Stored data

• • • • •

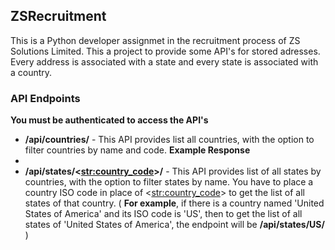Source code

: ## ZSRecruitment

This is a Python developer assignmet in the recruitment process of ZS Solutions Limited. This a project to provide some API's for stored adresses. Every address is associated with a state and every state is associated with a country.

### API Endpoints

**You must be authenticated to access the API's**

* **/api/countries/** - This API provides list all countries, with the option to filter countries by name and code. **Example Response**
*
* **/api/states/<<str:country_code>>/** - This API provides list of all states by countries, with the option to filter states by name. You have to place a country ISO code in place of <<str:country_code>> to get the list of all states of that country. ( **For example**, if there is a country named 'United States of America' and its ISO code is 'US', then to get the list of all states of 'United States of America', the endpoint will be **/api/states/US/** ) 
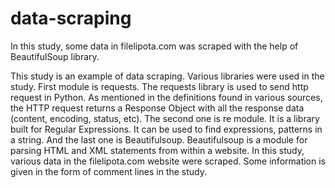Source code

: # data-scraping
In this study, some data in filelipota.com was scraped with the help of BeautifulSoup library.

This study is an example of data scraping. Various libraries were used in the study. First module is requests. The requests library is used to send http request in Python. As mentioned in the definitions found in various sources, the HTTP request returns a Response Object with all the response data (content, encoding, status, etc). The second one is re module. It is a library built for Regular Expressions. It can be used to find expressions, patterns in a string. And the last one is Beautifulsoup. Beautifulsoup is a module for parsing HTML and XML statements from within a website. In this study, various data in the filelipota.com website were scraped. Some information is given in the form of comment lines in the study.
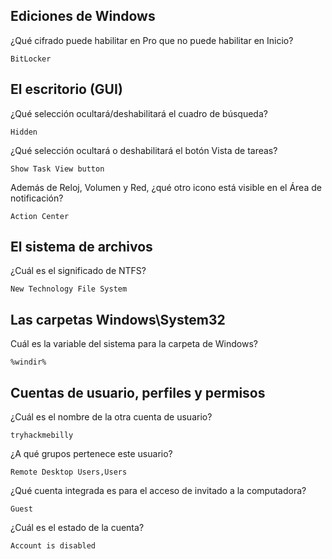 ## Ediciones de Windows

¿Qué cifrado puede habilitar en Pro que no puede habilitar en Inicio?

    BitLocker

## El escritorio (GUI)

¿Qué selección ocultará/deshabilitará el cuadro de búsqueda?

    Hidden

¿Qué selección ocultará o deshabilitará el botón Vista de tareas?

    Show Task View button

Además de Reloj, Volumen y Red, ¿qué otro icono está visible en el Área de notificación?

    Action Center

## El sistema de archivos

¿Cuál es el significado de NTFS?

    New Technology File System


## Las carpetas Windows\System32

Cuál es la variable del sistema para la carpeta de Windows?

    %windir%

## Cuentas de usuario, perfiles y permisos


¿Cuál es el nombre de la otra cuenta de usuario?

    tryhackmebilly

¿A qué grupos pertenece este usuario?

    Remote Desktop Users,Users

¿Qué cuenta integrada es para el acceso de invitado a la computadora?

    Guest

¿Cuál es el estado de la cuenta?

    Account is disabled




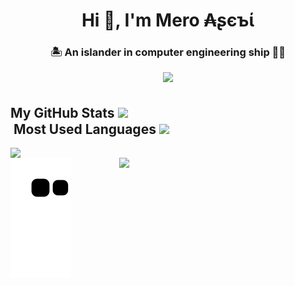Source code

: <h1 align="center">Hi 👋, I'm Mero ₳ʂєъί</h1>
<h3 align="center">🏝️ An islander in computer engineering ship 🚣🏼</h3>

<p align="center"><a href="https://open.spotify.com/user/3o3yagerlijobkuz7nbj9evnk"><img src="https://spotify-status-kappa.vercel.app/api/run-spotify-status" width="500"></a></p>

<h2>My GitHub Stats <img src='https://media1.giphy.com/media/du3J3cXyzhj75IOgvA/giphy.gif?cid=ecf05e47x2g034i9pzwtzzsd3xgg2w9nr94t4tflbbgo3008&rid=giphy.gif' width='35px'>ㅤㅤㅤㅤㅤㅤㅤㅤㅤㅤㅤㅤㅤㅤㅤ &nbsp;Most Used Languages <img src='https://i.pinimg.com/originals/e4/26/70/e426702edf874b181aced1e2fa5c6cde.gif' width='50px'></h2>
<p><img align="left" src="https://github-readme-stats.vercel.app/api?username=ussnllmn&show_icons=true&theme=dark&locale=en" width='400px'></p>
<p><img align="right" src="https://github-readme-stats.vercel.app/api/top-langs?username=ussnllmn&show_icons=true&theme=dark&locale=en&layout=compact" width='330px'></p>
<img src="https://github.com/ussnllmn/ussnllmn/blob/output/github-contribution-grid-snake.svg">
<!-- |Contribution graph| <img src="https://activity-graph.herokuapp.com/graph?username=ussnllmn&theme=react-dark"> -->
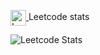 <!-- # Pavel Kalugin

21school (Ecole 42) student   -->

<!-- ## 42stats
[![eaurelio's 42 stats](https://badge42.vercel.app/api/v2/clijf521g013708kxpz22543g/stats?cursusId=21&coalitionId=90)](https://github.com/JaeSeoKim/badge42) -->


<a href="https://leetcode.com/Eaurelio"> <img alt="Leetcode" width="25px" height="25px" align="center" src="https://user-images.githubusercontent.com/94602550/189644450-3efed295-1635-49d9-bc96-5f8cc80a2d2b.png"> </a>  Leetcode stats

![Leetcode Stats](https://leetcode-stats-six.vercel.app/?username=Eaurelio&theme=dark)
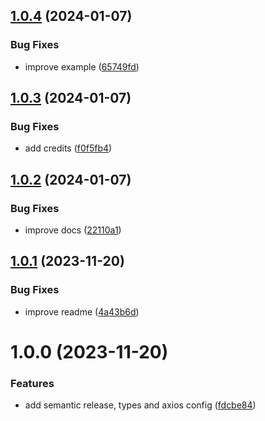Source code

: ## [1.0.4](https://github.com/mariohamann/figma-export-assets/compare/v1.0.3...v1.0.4) (2024-01-07)


### Bug Fixes

* improve example ([65749fd](https://github.com/mariohamann/figma-export-assets/commit/65749fd0f13a666f99fcb38bf1a0aa3c4b705b35))

## [1.0.3](https://github.com/mariohamann/figma-export-assets/compare/v1.0.2...v1.0.3) (2024-01-07)


### Bug Fixes

* add credits ([f0f5fb4](https://github.com/mariohamann/figma-export-assets/commit/f0f5fb4059b388c1f495681ee8e5d82da064f943))

## [1.0.2](https://github.com/mariohamann/figma-export-assets/compare/v1.0.1...v1.0.2) (2024-01-07)


### Bug Fixes

* improve docs ([22110a1](https://github.com/mariohamann/figma-export-assets/commit/22110a1a3fd4644bfafbefb63fecbb0b645681a4))

## [1.0.1](https://github.com/mariohamann/figma-export-assets/compare/v1.0.0...v1.0.1) (2023-11-20)


### Bug Fixes

* improve readme ([4a43b6d](https://github.com/mariohamann/figma-export-assets/commit/4a43b6d9cddcda501e04dd1a101f7b916ff355b9))

# 1.0.0 (2023-11-20)


### Features

* add semantic release, types and axios config ([fdcbe84](https://github.com/mariohamann/figma-export-assets/commit/fdcbe84e0785ca565e7dd0999ccea96b028547b8))
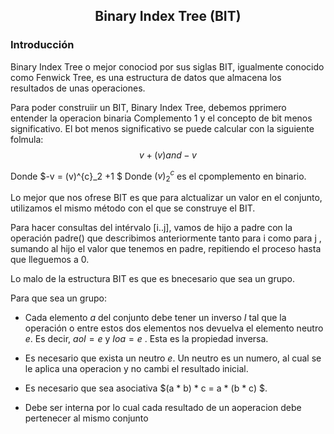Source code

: <div align="center">
  
  ## Binary Index Tree (BIT)
    
</div>

### Introducción

  Binary Index Tree o mejor conociod por sus siglas BIT, igualmente conocido como Fenwick Tree, es una estructura de datos que almacena los resultados de unas operaciones. 
  
  Para poder construiir un BIT, Binary Index Tree, debemos pprimero entender la operacion binaria Complemento 1 y el concepto de bit menos significativo. El bot menos significativo se puede calcular con la siguiente folmula: 
  $$v + (v) and -v $$
  
  Donde $-v = (v)^{c}_2 +1 $
  Donde $(v)^{c}_2$ es el cpomplemento en binario.
  
  Lo mejor que nos ofrese BIT es que para alctualizar un valor en el conjunto, utilizamos el mismo método con el que se construye el BIT.
  
  Para hacer consultas del intérvalo [i..j], vamos de hijo a padre con la operación padre() que describimos anteriormente tanto para i como para j , sumando al hijo el valor que tenemos en padre, repitiendo el proceso hasta que lleguemos a 0. 
  
  Lo malo de la estructura BIT es que es bnecesario que sea un grupo.
  
  Para que sea un grupo:
  
 
  * Cada elemento $a$ del conjunto debe tener un inverso $I$ tal que la operación o entre estos dos elementos nos devuelva el elemento neutro $e$. Es decir, $aoI=e$ y $Ioa=e$ . Esta es la propiedad inversa.
  
  * Es necesario que exista un neutro $e$. Un neutro es un numero, al cual se le aplica una operacion y no cambi el resultado inicial.
  
  * Es necesario que sea asociativa $(a * b) * c = a * (b * c) $.
  
  * Debe ser interna por lo cual cada resultado de un aoperacion debe pertenecer al mismo conjunto 


</div>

• • • • •

Required work - Retype only the stretch of lines above starting at the one with "Cuál es la variable" and stopping at the one with "de la cuenta?", exactly as written, with both kept.

Result of the task -
Cuál es la variable del sistema para la carpeta de Windows?

    %windir%

## Cuentas de usuario, perfiles y permisos


¿Cuál es el nombre de la otra cuenta de usuario?

    tryhackmebilly

¿A qué grupos pertenece este usuario?

    Remote Desktop Users,Users

¿Qué cuenta integrada es para el acceso de invitado a la computadora?

    Guest

¿Cuál es el estado de la cuenta?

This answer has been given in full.